Griechenland einmal anders gesehen

Das aktuelle politische Geschehen in Deutschland und der ganzen Welt sowie wichtige Ereignisse der Weltgeschichte.
janw
Moderator
Moderator

Benutzeravatar
 
Beiträge: 8488
Registriert: 11.10.2003
Mi 10. Aug 2011, 00:50 - Beitrag #1

Griechenland einmal anders gesehen

Entgegen den zur Zeit gerne verbreiteten Klischees von steuerhinterziehenden Griechen mit aufgeblähtem Beamtenapparat und Korruption als sozialem Prinzip zeichnet ein Interview im Deutschlandfunk ein deutlich differenzierteres Bild mit überraschenden Details.

link:
Bürger: Worin rührt aber die Angst der Griechen vor einer ich nenne das jetzt mal feindlichen Übernahme? An welche alten Erinnerungen knüpft das an, dass die Griechen sich jetzt von den Deutschen bevormundet fühlen?
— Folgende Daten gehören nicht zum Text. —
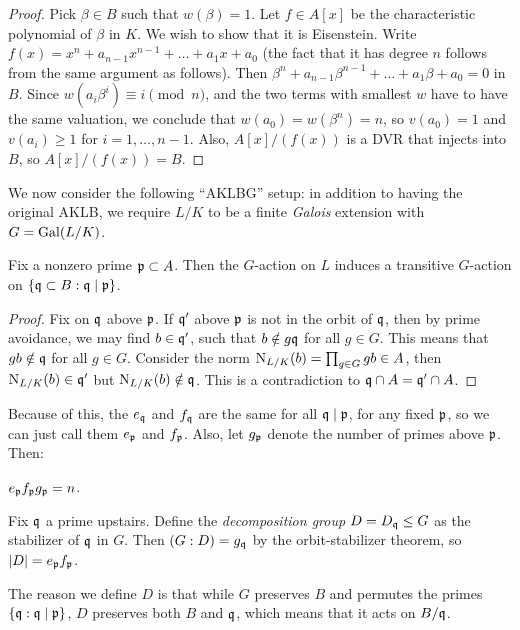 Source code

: \documentclass[11pt]{amsart}
\begin{document}
\begin{proof}
Pick $\beta\in B$ such that $w(\beta) = 1$. Let $f \in A[x]$ be the characteristic polynomial of $\beta$ in $K$. We wish to show that it is Eisenstein. Write $f(x) = x^n + a_{n-1}x^{n-1} + \dots + a_1x + a_0$ (the fact that it has degree $n$ follows from the same argument as follows). Then $\beta^n + a_{n-1}\beta^{n-1} + \dots + a_1\beta + a_0 = 0$ in $B$. Since $w(a_i\beta^i) \equiv i \pmod{n}$, and the two terms with smallest $w$ have to have the same valuation, we conclude that $w(a_0) = w(\beta^n) = n$, so $v(a_0) = 1$ and $v(a_i) \ge 1$ for $i = 1,\dots,n-1$. Also, $A[x]/(f(x))$ is a DVR that injects into $B$, so $A[x]/(f(x)) = B$.
\end{proof}

We now consider the following ``AKLBG'' setup: in addition to having the original AKLB, we require $L/K$ to be a finite \emph{Galois} extension with $G = \operatorname{Gal}(L/K)$.

\begin{prop}
Fix a nonzero prime $\mathfrak{p}\subset A$. Then the $G$-action on $L$ induces a transitive $G$-action on $\{\mathfrak{q} \subset B: \mathfrak{q}\mid\mathfrak{p}\}$.
\end{prop}

\begin{proof}
Fix on $\mathfrak{q}$ above $\mathfrak{p}$. If $\mathfrak{q}'$ above $\mathfrak{p}$ is not in the orbit of $\mathfrak{q}$, then by prime avoidance, we may find $b\in \mathfrak{q}'$, such that $b\notin g\mathfrak{q}$ for all $g\in G$. This means that $gb \notin \mathfrak{q}$ for all $g\in G$. Consider the norm $\operatorname{N}_{L/K}(b) = \prod_{g\in G} gb \in A$, then $\operatorname{N}_{L/K}(b)\in \mathfrak{q}'$ but $\operatorname{N}_{L/K}(b) \notin \mathfrak{q}$. This is a contradiction to $\mathfrak{q}\cap A = \mathfrak{q}'\cap A$.
\end{proof}

Because of this, the $e_{\mathfrak{q}}$ and $f_{\mathfrak{q}}$ are the same for all $\mathfrak{q}\mid \mathfrak{p}$, for any fixed $\mathfrak{p}$, so we can just call them $e_{\mathfrak{p}}$ and $f_{\mathfrak{p}}$. Also, let $g_{\mathfrak{p}}$ denote the number of primes above $\mathfrak{p}$. Then:

\begin{prop}
$e_{\mathfrak{p}}f_{\mathfrak{p}}g_{\mathfrak{p}} = n$.
\end{prop}

Fix $\mathfrak{q}$ a prime upstairs. Define the \emph{decomposition group} $D = D_{\mathfrak{q}} \le G$ as the stabilizer of $\mathfrak{q}$ in $G$. Then $(G:D) = g_{\mathfrak{q}}$ by the orbit-stabilizer theorem, so $|D| = e_{\mathfrak{p}}f_{\mathfrak{p}}$.

The reason we define $D$ is that while $G$ preserves $B$ and permutes the primes $\{\mathfrak{q}: \mathfrak{q}\mid \mathfrak{p}\}$, $D$ preserves both $B$ and $\mathfrak{q}$, which means that it acts on $B/\mathfrak{q}$. 
\end{document}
Rondholz: Na ja, die Erinnerung an die Besatzungszeit ist da und auch an die wirtschaftliche Ausplünderung des Landes in dieser Zeit. Es ist ja nicht nur so, dass da Tausende von Zivilisten umgebracht worden sind bei sogenannten Vergeltungsaktionen, sondern das Land ist wirtschaftlich ausgeplündert worden. Es wurden den Griechen Zwangskredite verordnet, Geldsummen, die bis heute nicht zurückgezahlt worden sind, daran muss man auch mal gelegentlich erinnern, es geht da also doch immerhin um ganz erhebliche Summen, nach heutiger Kaufkraft etwa fünf Milliarden Euro, die das deutsche Reich den Griechen als Kredit abverlangt hat, und wenn man Zins und Zinseszins dazurechnet, wären das heute ungefähr 20 Milliarden, und die sind nie bezahlt worden, diese Gelder, und daran erinnert man heute auch, nicht wahr. Also die Ausplünderung und Ausbeutung Griechenlands in der Zeit der Besatzung ist noch in Erinnerung, das ist nicht vergessen.

Traitor
Administrator
Administrator

Benutzeravatar
 
Beiträge: 17500
Registriert: 26.05.2001
Do 11. Aug 2011, 20:15 - Beitrag #2

Das ist doch nichts neues, sondern wird schon seit Wochen oder Monaten diskutiert.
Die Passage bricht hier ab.